Understanding the Pointing Skills of a 1 Year Old
One of the many important milestones babies achieve is pointing. By a year, most toddlers can draw attention to something by gesturing at it. Understanding the pointing skills of a 12-month-old toddler can help parents do more to develop their communication skills further.
For most adults, speaking comes naturally and we don’t think anything of it. But for babies, the process is preceded by other methods of communication like sounds and finger-pointing. If your child is nearing a year, you may have noticed her beginning to point. It’s her way of communicating and it’s important to learn what she’s trying to say.
Getting to Know the Baby Pointing Finger Milestone
Like adults who point to draw attention, babies do the same. However, since their vocal skills are undeveloped, pointing for them can mean more than simply trying to get attention. Here are a few interpretations:
1. “Look, mum! See what I see!”
By a year old, your baby is becoming quickly aware of her surroundings. The world has become a big place full of interesting things. She could be excited about trying to get you to see something she’s noticed. Share this new experience with her by looking at what she’s pointing at and naming it. It helps you bond and can develop her communication and social skills too.
2. “I saw something there once!”
The pointing finger sign doesn’t only mean your toddler is trying to get you to see what she sees. She could be remembering something she saw at a particular spot.
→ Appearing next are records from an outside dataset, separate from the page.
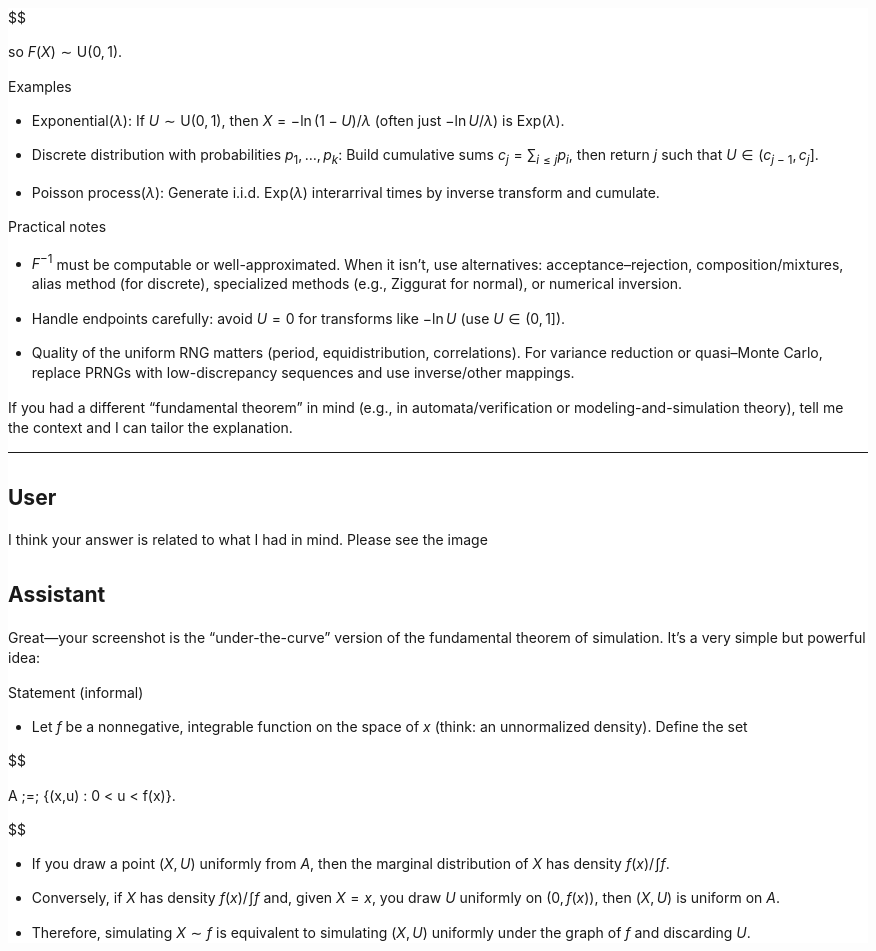 $$

so $F(X) \sim \mathrm{U}(0,1)$.

Examples

- Exponential($\lambda$): If $U \sim \mathrm{U}(0,1)$, then $X = -\ln(1-U)/\lambda$ (often just $-\ln U/\lambda$) is $\mathrm{Exp}(\lambda)$.

- Discrete distribution with probabilities $p_1,\dots,p_k$: Build cumulative sums $c_j = \sum_{i\le j} p_i$, then return $j$ such that $U \in (c_{j-1}, c_j]$.

- Poisson process($\lambda$): Generate i.i.d. $\mathrm{Exp}(\lambda)$ interarrival times by inverse transform and cumulate.

Practical notes

- $F^{-1}$ must be computable or well-approximated. When it isn’t, use alternatives: acceptance–rejection, composition/mixtures, alias method (for discrete), specialized methods (e.g., Ziggurat for normal), or numerical inversion.

- Handle endpoints carefully: avoid $U=0$ for transforms like $-\ln U$ (use $U \in (0,1]$).

- Quality of the uniform RNG matters (period, equidistribution, correlations). For variance reduction or quasi–Monte Carlo, replace PRNGs with low-discrepancy sequences and use inverse/other mappings.

If you had a different “fundamental theorem” in mind (e.g., in automata/verification or modeling-and-simulation theory), tell me the context and I can tailor the explanation.

---

## User

I think your answer is related to what I had in mind. Please see the image

## Assistant

Great—your screenshot is the “under-the-curve” version of the fundamental theorem of simulation. It’s a very simple but powerful idea:

Statement (informal)

- Let $f$ be a nonnegative, integrable function on the space of $x$ (think: an unnormalized density). Define the set

$$

A \;=\; \{(x,u) : 0 < u < f(x)\}.

$$

- If you draw a point $(X,U)$ uniformly from $A$, then the marginal distribution of $X$ has density $f(x)/\!\int f$.

- Conversely, if $X$ has density $f(x)/\!\int f$ and, given $X=x$, you draw $U$ uniformly on $(0,f(x))$, then $(X,U)$ is uniform on $A$.

- Therefore, simulating $X \sim f$ is equivalent to simulating $(X,U)$ uniformly under the graph of $f$ and discarding $U$.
Now that she’s noticed that same spot, she’s recollecting what she’s seen. You can guide her towards more communicative methods by clapping while speaking to her. Say ‘clap’ as you clap so that she slowly learns to associate the word with the action.
3. “I want that”
Not being able to ask for something verbally means that toddlers will try to draw your attention to their needs by pointing to what they want. This toddler communication can sometimes be hard to interpret, especially if they’re pointing at one thing among many. What you can do is look at where your child is pointing, touch the object, and name it. If it’s safe to drink, eat or play with, you can give it to her too.
4. Red Flags
While every child develops at their own pace, it’s important to know when to seek help. These are some of the warning signs to look out for in a toddler aged 12 to 18 months:
- Doesn’t respond to familiar sounds and their own name
- Doesn’t call attention by pointing or flapping
- Doesn’t look at something when named or pointed to
- Doesn’t look for objects after seeing that they’ve been hidden
A child’s communication skills can only develop properly if the people around do their best to teach. The aim should be to get a toddler to progress beyond pointing gestures. Waving goodbye, being able to point to parts of the body such as the nose, eyes and mouth when asked to, and vocalising when excited are just a few things to try.